Ao mesmo tempo em que torço para que o país retome o caminho do crescimento, da prosperidade, da segurança jurídica e da consolidação da democracia, me associo às forças progressistas e independentes desse ou daquele governo que temem a repetição da gestão de uma nota só. E não é uma nota qualquer. Depois de um longo período de inércia e de submersão socioeconômica, o país parecia marchar celeremente para a total recuperação de uma sociedade com valores igualitários e verdadeiramente dentro das quatro linhas. Ainda não desandou, mas, caso a viola continue sendo dedilhada somente em Si, dificilmente a banda chamada Novo Governo conseguirá sair da mesmice derrotada em outubro.
Após o marasmo interno e externo dos dois últimos comandantes da nau chamada Brasil, a nebulosidade se dissipou, o mar serenou, a ressaca recuou, as ondas viraram marolinhas e tudo indicava que daria praia com sol pleno. Bem próximo dos oito meses do início das anunciadas mudanças, a sombra da fertilidade segmentada e personalizada volta a incomodar a maioria dos brasileiros que optou por dias melhores, sem paternalismos e, sobretudo, com atenção máxima ao dispositivo constitucional que estabelece direitos iguais para todos. Pelo menos é o que determina o artigo 5º. da Constituição de 1988. Será que voltamos à estaca zero? Será mais do mesmo? Tomara que não!
Claramente os avanços políticos e sociais são outros. No entanto, a atenção dispensada a determinados setores lembra bem de perto a administração daquele presidente que, de forma deliberada e tirânica, privilegiava parlamentares, amigos blogueiros, jornais e emissoras de rádio e televisão cadastrados como parceiros de todas as horas. Apelidado de emendas ou verbas publicitárias, o privilégio ficou conhecido como fórmula mágica para sedar opositores e secar os cofres dos que ousavam fazer oposição a quem sequer merecia o básico adjetivo de presidente da República. A era Jair Bolsonaro foi de longe a mais trágica para a tão sonhada democratização da mídia.
Foram quatro anos fascistas que distanciaram o país da comunicação pública, desprezaram a comunicação comunitária e deixaram à míngua mídias independentes e que, por razões diversas, não se alinhavam ao despotismo, tampouco ao golpismo pregado desde o início de 2018. Apenas para reavivar memórias esquecidas, os grupos Jovem Pan, SBT, Record, Band e Rede TV eram as meninas dos olhos do timoneiro sem bússola. Entre outros menos famosos, Ratinho e Datena tinham a preferência de todos os figurões do governo. Sem exceção, encheram a burra de dinheiro. E ganharam porque alguém decidiu privilegiá-los, em detrimento da informação profissional e do jornalismo sério.

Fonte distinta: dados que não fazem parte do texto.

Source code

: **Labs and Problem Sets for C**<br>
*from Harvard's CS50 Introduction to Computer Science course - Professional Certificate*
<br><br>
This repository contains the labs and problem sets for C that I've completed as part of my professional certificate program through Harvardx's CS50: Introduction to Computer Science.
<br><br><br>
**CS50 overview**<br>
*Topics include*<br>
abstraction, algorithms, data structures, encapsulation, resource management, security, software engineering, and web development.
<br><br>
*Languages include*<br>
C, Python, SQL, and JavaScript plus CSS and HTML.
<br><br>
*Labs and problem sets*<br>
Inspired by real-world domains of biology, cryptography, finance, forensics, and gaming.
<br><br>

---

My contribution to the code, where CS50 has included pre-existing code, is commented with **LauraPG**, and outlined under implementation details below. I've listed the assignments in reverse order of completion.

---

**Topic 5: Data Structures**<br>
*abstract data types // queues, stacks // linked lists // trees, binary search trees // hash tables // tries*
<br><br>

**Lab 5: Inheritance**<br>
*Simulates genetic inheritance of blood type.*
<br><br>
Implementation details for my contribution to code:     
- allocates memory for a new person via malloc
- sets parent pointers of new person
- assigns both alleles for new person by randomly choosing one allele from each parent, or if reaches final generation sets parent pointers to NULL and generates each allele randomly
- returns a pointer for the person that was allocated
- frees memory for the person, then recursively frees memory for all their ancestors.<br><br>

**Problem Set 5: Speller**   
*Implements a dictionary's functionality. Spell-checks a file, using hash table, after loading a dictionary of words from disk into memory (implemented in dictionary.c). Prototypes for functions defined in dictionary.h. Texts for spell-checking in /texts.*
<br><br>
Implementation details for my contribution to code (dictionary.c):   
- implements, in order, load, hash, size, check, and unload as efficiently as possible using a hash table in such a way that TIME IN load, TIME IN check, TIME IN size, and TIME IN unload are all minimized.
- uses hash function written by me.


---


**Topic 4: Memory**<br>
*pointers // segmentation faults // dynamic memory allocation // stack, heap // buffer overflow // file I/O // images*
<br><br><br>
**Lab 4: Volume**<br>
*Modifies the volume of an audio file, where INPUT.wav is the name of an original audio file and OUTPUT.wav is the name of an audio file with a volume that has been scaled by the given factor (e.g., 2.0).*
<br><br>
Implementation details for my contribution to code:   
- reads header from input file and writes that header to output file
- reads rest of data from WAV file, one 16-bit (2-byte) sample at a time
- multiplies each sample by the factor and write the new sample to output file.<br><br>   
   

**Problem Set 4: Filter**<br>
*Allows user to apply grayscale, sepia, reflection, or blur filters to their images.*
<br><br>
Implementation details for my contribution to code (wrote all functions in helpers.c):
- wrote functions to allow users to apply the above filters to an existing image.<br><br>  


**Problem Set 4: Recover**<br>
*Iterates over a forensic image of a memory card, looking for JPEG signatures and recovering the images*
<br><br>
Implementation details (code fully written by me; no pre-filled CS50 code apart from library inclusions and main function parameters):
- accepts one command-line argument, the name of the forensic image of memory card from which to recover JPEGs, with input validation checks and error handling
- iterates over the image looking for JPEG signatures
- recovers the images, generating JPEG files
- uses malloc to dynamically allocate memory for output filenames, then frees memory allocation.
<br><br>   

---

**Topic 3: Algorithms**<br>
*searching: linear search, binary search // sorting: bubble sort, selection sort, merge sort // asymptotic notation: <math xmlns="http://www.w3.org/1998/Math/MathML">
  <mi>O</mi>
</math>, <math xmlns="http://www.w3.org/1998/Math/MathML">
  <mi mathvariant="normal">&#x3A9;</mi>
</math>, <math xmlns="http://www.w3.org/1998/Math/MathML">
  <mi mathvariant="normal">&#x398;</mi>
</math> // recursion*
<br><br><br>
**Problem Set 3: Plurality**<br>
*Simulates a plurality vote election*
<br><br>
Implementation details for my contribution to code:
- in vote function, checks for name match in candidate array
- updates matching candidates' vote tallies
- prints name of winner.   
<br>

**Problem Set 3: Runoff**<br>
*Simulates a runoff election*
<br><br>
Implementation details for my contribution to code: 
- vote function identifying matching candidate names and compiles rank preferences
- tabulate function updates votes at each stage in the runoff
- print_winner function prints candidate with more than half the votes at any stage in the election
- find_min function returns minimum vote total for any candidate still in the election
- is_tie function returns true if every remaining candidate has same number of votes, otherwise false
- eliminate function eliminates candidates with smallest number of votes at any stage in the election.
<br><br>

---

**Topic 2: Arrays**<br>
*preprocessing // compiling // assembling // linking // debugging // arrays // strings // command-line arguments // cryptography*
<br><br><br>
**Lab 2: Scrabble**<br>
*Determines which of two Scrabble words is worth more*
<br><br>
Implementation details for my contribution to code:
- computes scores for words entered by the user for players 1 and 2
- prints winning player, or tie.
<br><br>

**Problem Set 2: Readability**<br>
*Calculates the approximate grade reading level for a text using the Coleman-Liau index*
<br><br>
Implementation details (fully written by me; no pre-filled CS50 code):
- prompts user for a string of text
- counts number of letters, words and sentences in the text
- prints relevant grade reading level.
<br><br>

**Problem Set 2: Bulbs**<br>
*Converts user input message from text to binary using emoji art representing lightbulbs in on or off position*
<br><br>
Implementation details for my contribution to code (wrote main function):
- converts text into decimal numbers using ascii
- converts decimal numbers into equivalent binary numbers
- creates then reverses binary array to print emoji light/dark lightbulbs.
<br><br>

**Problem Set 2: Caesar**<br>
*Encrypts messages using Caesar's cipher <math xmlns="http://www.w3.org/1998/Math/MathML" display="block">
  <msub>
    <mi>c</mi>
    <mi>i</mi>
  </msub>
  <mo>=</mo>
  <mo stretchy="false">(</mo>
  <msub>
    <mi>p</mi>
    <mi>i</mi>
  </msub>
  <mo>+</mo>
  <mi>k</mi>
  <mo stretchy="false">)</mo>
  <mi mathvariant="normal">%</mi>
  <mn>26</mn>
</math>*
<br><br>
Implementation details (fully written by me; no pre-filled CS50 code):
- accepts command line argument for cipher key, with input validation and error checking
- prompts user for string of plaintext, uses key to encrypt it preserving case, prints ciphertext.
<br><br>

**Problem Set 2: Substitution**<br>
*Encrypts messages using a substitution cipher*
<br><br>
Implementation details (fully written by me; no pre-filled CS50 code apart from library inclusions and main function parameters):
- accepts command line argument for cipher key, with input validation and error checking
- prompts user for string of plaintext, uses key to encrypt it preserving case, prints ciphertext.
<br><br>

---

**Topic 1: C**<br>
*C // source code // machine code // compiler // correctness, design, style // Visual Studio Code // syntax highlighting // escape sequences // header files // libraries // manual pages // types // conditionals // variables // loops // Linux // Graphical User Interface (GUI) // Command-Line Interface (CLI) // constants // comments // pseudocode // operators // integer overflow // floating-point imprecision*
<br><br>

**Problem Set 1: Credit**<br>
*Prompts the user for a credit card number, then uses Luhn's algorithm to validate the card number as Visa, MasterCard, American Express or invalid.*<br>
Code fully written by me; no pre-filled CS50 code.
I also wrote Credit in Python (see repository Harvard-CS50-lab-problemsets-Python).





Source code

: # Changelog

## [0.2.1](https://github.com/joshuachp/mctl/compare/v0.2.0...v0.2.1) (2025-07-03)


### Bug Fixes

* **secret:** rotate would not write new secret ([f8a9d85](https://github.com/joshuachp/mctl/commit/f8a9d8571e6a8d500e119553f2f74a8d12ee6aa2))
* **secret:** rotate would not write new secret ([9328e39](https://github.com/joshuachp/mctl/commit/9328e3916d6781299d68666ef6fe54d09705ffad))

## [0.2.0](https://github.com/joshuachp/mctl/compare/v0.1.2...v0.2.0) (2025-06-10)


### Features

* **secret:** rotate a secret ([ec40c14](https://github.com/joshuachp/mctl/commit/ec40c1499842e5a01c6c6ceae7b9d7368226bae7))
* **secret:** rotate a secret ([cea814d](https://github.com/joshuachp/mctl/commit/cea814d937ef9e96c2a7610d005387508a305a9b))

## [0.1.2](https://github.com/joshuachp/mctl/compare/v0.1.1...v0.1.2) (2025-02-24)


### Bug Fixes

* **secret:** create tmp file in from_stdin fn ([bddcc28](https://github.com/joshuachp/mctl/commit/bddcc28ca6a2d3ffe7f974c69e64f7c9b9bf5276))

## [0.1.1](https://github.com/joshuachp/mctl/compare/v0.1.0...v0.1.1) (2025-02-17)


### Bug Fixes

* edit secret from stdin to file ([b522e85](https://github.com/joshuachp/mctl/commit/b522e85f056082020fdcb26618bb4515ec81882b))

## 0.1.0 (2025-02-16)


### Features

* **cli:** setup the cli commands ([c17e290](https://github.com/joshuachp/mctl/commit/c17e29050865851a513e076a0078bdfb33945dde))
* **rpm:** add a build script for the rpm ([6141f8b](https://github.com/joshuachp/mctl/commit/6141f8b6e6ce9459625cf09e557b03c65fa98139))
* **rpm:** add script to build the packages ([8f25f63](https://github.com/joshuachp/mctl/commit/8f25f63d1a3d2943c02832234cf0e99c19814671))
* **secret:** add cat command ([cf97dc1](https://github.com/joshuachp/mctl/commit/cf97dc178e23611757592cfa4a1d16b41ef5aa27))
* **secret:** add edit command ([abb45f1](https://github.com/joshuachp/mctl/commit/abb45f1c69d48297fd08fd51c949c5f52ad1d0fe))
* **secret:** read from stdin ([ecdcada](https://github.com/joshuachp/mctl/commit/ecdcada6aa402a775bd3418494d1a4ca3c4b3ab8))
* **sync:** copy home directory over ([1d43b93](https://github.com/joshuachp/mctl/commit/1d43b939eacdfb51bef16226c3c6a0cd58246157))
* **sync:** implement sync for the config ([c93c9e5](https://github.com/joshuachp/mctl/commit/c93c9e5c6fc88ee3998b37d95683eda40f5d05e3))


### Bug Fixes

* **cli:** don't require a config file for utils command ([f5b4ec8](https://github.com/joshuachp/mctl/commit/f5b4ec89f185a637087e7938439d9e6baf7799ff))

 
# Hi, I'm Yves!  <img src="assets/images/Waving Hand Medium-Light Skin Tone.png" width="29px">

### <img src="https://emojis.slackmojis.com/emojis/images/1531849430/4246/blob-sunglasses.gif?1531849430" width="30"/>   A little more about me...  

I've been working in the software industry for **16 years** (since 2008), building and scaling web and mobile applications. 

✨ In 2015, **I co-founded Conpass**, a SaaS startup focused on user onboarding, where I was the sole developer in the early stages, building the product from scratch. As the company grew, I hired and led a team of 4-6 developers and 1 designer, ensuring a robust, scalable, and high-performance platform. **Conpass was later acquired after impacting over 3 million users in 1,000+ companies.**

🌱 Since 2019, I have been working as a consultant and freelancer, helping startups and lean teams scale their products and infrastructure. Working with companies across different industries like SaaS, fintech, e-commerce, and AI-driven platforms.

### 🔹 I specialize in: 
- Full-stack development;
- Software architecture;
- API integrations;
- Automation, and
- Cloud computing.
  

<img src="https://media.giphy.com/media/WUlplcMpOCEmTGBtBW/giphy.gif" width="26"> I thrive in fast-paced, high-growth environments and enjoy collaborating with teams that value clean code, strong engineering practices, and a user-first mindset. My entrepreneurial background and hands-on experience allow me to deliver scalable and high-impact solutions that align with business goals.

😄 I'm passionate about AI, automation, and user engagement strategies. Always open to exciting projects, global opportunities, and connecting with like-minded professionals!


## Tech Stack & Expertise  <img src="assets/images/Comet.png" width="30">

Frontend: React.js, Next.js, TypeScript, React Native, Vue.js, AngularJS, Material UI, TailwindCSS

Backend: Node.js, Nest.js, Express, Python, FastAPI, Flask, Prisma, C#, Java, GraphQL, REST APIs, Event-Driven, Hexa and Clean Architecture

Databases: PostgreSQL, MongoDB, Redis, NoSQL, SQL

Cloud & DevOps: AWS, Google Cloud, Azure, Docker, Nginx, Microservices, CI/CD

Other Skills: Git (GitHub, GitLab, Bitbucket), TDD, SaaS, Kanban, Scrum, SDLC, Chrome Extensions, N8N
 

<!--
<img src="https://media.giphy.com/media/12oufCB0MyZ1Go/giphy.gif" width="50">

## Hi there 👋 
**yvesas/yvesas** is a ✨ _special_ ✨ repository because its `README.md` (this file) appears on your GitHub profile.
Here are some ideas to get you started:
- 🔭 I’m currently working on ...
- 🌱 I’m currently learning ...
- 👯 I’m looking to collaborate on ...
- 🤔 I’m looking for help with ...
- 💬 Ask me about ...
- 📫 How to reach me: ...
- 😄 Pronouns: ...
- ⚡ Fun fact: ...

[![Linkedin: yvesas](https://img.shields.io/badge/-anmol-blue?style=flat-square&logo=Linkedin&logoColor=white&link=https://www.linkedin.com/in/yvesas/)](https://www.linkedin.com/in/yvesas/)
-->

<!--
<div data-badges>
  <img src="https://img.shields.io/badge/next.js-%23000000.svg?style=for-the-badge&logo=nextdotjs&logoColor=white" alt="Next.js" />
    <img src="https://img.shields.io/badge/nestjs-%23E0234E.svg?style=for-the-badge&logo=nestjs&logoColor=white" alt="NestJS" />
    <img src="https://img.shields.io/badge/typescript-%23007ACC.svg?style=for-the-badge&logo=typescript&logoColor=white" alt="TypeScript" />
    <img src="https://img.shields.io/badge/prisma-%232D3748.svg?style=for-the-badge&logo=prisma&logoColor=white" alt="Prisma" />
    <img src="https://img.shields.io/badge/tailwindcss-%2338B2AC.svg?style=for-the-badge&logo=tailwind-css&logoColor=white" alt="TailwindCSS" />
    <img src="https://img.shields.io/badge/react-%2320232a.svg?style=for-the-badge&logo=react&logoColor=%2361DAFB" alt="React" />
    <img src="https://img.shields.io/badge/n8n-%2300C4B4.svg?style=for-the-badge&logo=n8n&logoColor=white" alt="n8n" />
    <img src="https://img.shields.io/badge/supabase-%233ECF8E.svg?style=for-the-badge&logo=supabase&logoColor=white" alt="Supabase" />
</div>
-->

Nesse período, a sociedade foi informada exclusivamente por meio de lives dirigidas ou por jornalistas chapa branca e formalmente fechados com a manutenção do poder a qualquer custo. O resultado foi o que se viu. Recuperando o samba de uma nota só, o tempo passou, mas a toada voltou a lembrar uma marcha fúnebre. Dados da Secretaria de Comunicação Social da Presidência da República indicam que, em 2023, a TV Globo foi a destinatária de mais do que o dobro da soma de recursos das concorrentes. Como o pau que dá em Chico também dá em Francisco, não é justo falar em democracia e tiranizar a propaganda oficial. Tudo bem que a Vênus Platinada é líder de audiência e que sempre fez jornalismo, apesar das seguidas críticas de Jair Bolsonaro.
Entretanto, de acordo com entendimento do próprio presidente, o sol tem de brilhar para todos. Em pouco mais de sete meses do terceiro mandato de Luiz Inácio, o grupo dos Marinho abocanhou algo próximo dos 60% da verba destinada a publicidade governamental, contra 13% da Record e 12% do SBT. Com água no pescoço, a jovem Pan recebeu o equivalente a zero. Nada contra a recuperação da TV Globo como rainha dos lares brasileiros, mas tudo a favor dos jornais, rádios e sites que, durante o governo Bolsonaro, não tiveram medo de mostrar a cara, muito menos de se posicionar política e ideologicamente. Todavia, continuam comendo poeira no mar de tubarões da comunicação nacional. Embora longe da medição diária dos institutos de pesquisa, essas empresas também prezam pelo jornalismo informativo. A diferença é que criticam quando necessário e não precisam bajular ou personalizar. Que a balança musical seja a mesma para todos.